Breaking Up is (Not So) Hard to Do

It’s Not You, It’s… You.
By John Lavallo

“C’mon, really — a Post-It note?!?”

For those of you trapped on a cable TV-less island back in 2003, what I’m referring to is the “Sex & the City” episode where Jack Berger dumps poor Carrie Bradshaw via a little yellow sticky paper. Now, I’ve heard of goodbye letters. Hell, I once heard about a guy who dumped a girl during sex. But does it get any less personal than using stationery manufactured by 3M for your break-up note?

Well, in Facebook-relationship-status parlance, it’s complicated.

Welcome to the social media generation, where “Crazy in Love” becomes “Hit The Road, Jack” in the blink of a (eye)phone. [Note: Isn’t it amazing that barely 100 words into this piece, we’ve already referenced a dumping Jack and a dumped Jack? And you thought nearly a billion Facebook members was an impressive feat?].

You see, just when you relegated status updates to telling the world how that latte you just consumed spared you from the fire of eternal damnation (‘OMG, a venti skinny vanilla just saved my life!’), with the advent of social media, your relationship status is now a neon-flashing billboard for the world to see — or at least that part of the world in your circle of friends online. People all over the globe are literally breaking up with a significant other simply by changing their Facebook status from “in a relationship” to “single,” with no further explanation necessary to the poor ex who now suffers the dual humiliation of getting dumped both electronically and publicly.

Doesn’t sound like a big deal, right? I mean, a break-up is a break-up; you deal with it. Well, picture this: Cindy is floating along through her day, content in the fact that Tommy’s heart, mind and Facebook picture albums belong to her and her alone. Cindy logs into Facebook just so she can see, for the hundredth time, that picture of the two of them giggling and cooing in an oversized furry armchair. She casually glances at Tommy’s profile information, as she always gets a kick out of seeing that he’s “in a relationship” with her, and [insert sound of Mack truck crashing into the side of her head] – what the what? – Tommy is “single”?!? Cindy is perplexed. “How, how can this be?,” she wonders, as the adrenaline marches through her chest like an over-caffeinated explorer. “Aha, someone hacked his account!” She picks up the phone to let him know, but it goes to voice mail.

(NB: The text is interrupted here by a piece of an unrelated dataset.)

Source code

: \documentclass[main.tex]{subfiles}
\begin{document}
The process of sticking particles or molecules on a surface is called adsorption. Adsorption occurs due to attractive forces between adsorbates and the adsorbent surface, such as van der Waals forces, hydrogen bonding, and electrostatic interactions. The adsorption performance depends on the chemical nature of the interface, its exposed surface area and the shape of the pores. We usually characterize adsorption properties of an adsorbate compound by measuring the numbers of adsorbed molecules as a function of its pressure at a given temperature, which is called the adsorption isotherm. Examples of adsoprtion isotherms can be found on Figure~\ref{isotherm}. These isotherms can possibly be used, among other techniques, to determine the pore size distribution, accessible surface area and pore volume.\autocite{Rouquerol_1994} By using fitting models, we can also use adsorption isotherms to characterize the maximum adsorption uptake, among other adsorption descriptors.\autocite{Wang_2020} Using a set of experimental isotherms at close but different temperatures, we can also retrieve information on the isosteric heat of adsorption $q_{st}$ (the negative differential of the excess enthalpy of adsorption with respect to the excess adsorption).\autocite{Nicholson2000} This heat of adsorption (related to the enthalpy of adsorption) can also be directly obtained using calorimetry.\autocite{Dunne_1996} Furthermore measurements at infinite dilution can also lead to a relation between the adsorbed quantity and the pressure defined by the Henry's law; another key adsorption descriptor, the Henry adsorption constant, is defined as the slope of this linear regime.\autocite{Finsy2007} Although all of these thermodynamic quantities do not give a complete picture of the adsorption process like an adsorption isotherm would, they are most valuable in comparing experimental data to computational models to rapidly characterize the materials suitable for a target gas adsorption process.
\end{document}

She texts, but no reply.

Back to Facebook she goes, to post a message to her beloved’s Wall that some insensitive maniac confiscated his password and is spreading lies, lies, lies. A few minutes later, as Cindy checks back, she sees a whole bunch of comments posted such as “Way to go, Tom!,” “I never liked her,” “Finally, man!,” and worst of all, from Tommy himself: “Yeah, tough call but it’s all good”. Well, it’s great that Tommy seemed to deliberate so long and hard about his big decision but — hey, Lebron– how about giving Cleveland Cindy a little warning before leaving or, heaven forbid, actually doing the deed personally before taking your talents to Facebook? To be fair, one has to admire the brusque, in-your-face, social media gen attitude of “I’m doing what I want and I’m letting you know in real time.” And although one simple click makes you an instant published author of heartbreak, it begs the question: Is it really easier to break up digitally?